The official site for Jetty is http://jetty.mortbay.org/. You can download the latest distribution at http://dist.codehaus.org/jetty/. At the time of writing, the latest version is 6.1.14, but you're probably safe just downloading the latest release (not prerelease) version. The download will be a ZIP file, which you should unzip wherever you want to run Jetty—there is no installation procedure.

Now, go to the directory where you unzipped Jetty and type java -jar start.jar. You should see something like this:

$ java -jar start.jar 
2009-01-05 21:21:55.346::INFO:  Logging to STDERR via org.mortbay.log.StdErrLog
2009-01-05 21:21:55.488::INFO:  jetty-6.1.14
...
2009-01-05 21:21:59.636::INFO:  Opened 
    /Users/bbts/writing/jetty-install/jetty-6.1.14/logs/2009_01_06.request.log
2009-01-05 21:21:59.651::INFO:  Started SelectChannelConnector@0.0.0.0:8080


Visit http://localhost:8080 in your web browser and you should see a welcome page confirming that you successfully installed Jetty. Go back to your prompt and hit Ctrl-C to stop it.

Installing the Sesame Web Application

The Sesame servlets are also very simple to install. The download page for Sesame is http://www.openrdf.org/download.jsp. Download the archive of the latest version (we're using version 2.2.3, openrdf-sesame-2.2.3-sdk.zip) and extract it.

There should be a directory within the archive called war. This directory contains two files, openrdf-sesame.war and openrdf-workbench.war, which are web archives for your Java server. Simply copy these files into the webapps directory of your Jetty (or Tomcat) installation. When you restart Jetty, you should see a message telling you that these two WAR files were detected and installed as new applications.

The Workbench

As mentioned earlier, one of the coolest things about Sesame is that it comes with a very functional administration interface. You can access this interface by visiting http://localhost:808...enrdf-workbench in your web browser, which should look something like the image below, "The OpenRDF Sesame workbench".

The OpenRDF Sesame workbench

Attached Image

The menu items on the left side allow you to access administration pages to create new data repositories (graphs), add RDF data, then explore and query the data.
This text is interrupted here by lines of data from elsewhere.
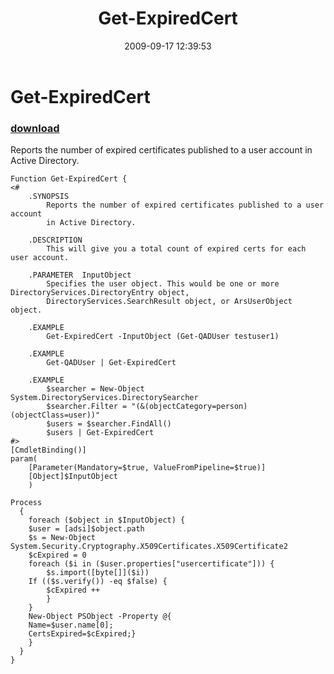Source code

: ﻿---
pid:            1329
poster:         Mike Pfeiffer
title:          Get-ExpiredCert
date:           2009-09-17 12:39:53
format:         posh
parent:         0
parent:         0

---

# Get-ExpiredCert

### [download](1329.ps1)

Reports the number of expired certificates published to a user account in Active Directory.

```posh
Function Get-ExpiredCert {
<#
	.SYNOPSIS
		Reports the number of expired certificates published to a user account
		in Active Directory.

	.DESCRIPTION
		This will give you a total count of expired certs for each user account.

	.PARAMETER  InputObject
		Specifies the user object. This would be one or more DirectoryServices.DirectoryEntry object,
		DirectoryServices.SearchResult object, or ArsUserObject object.

	.EXAMPLE
		Get-ExpiredCert -InputObject (Get-QADUser testuser1)

	.EXAMPLE
		Get-QADUser | Get-ExpiredCert
		
	.EXAMPLE
		$searcher = New-Object System.DirectoryServices.DirectorySearcher
		$searcher.Filter = "(&(objectCategory=person)(objectClass=user))"
		$users = $searcher.FindAll()
		$users | Get-ExpiredCert
#>
[CmdletBinding()]
param(
	[Parameter(Mandatory=$true, ValueFromPipeline=$true)]
	[Object]$InputObject
	)
	
Process
  {
    foreach ($object in $InputObject) {
    $user = [adsi]$object.path
    $s = New-Object System.Security.Cryptography.X509Certificates.X509Certificate2
    $cExpired = 0
    foreach ($i in ($user.properties["usercertificate"])) {
    	$s.import([byte[]]($i))
	If (($s.verify()) -eq $false) {
		$cExpired ++
	    }
	}
	New-Object PSObject -Property @{
	Name=$user.name[0];
	CertsExpired=$cExpired;}
	}
  }
}
```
This section will walk you through setting up a repository and filling it with movie data. To start, click "New Repository" and you'll see a form like the image below, "Creating a movie repository"

Creating a movie repository

Attached Image

There are three fields to fill in here: the ID, which is just a short name for the repository and the one you'll refer to later when accessing the repository through the API; the title, which is a longer description; and the type, which is the storage mechanism for this repository. There are nine options for the type:

  • In-Memory Store
  • In-Memory Store RDF Schema
  • In-Memory Store RDF Schema and Direct Type Hierarchy
  • Native Java Store
  • Native Java Store RDF Schema
  • Native Java Store RDF Schema and Direct Type Hierarchy
  • MySQL RDF Store
  • PostgreSQL RDF Store
  • Remote RDF Store


Options 1–3 are different kinds of In-Memory Store. This is the fastest type, since the entire graph is kept in memory. Persistence (keeping the graph between restarts of the server) is optional but works well—the graph is saved to disk frequently and loaded completely into memory when the Sesame server is started. The main drawback of this is
that you need to guarantee that the graph will never grow larger than the memory available to the server. This may seem like a severe restriction, but remember that graphs of hundreds of thousands of triples can easily fit in memory in modern machines, so this is feasible for many applications.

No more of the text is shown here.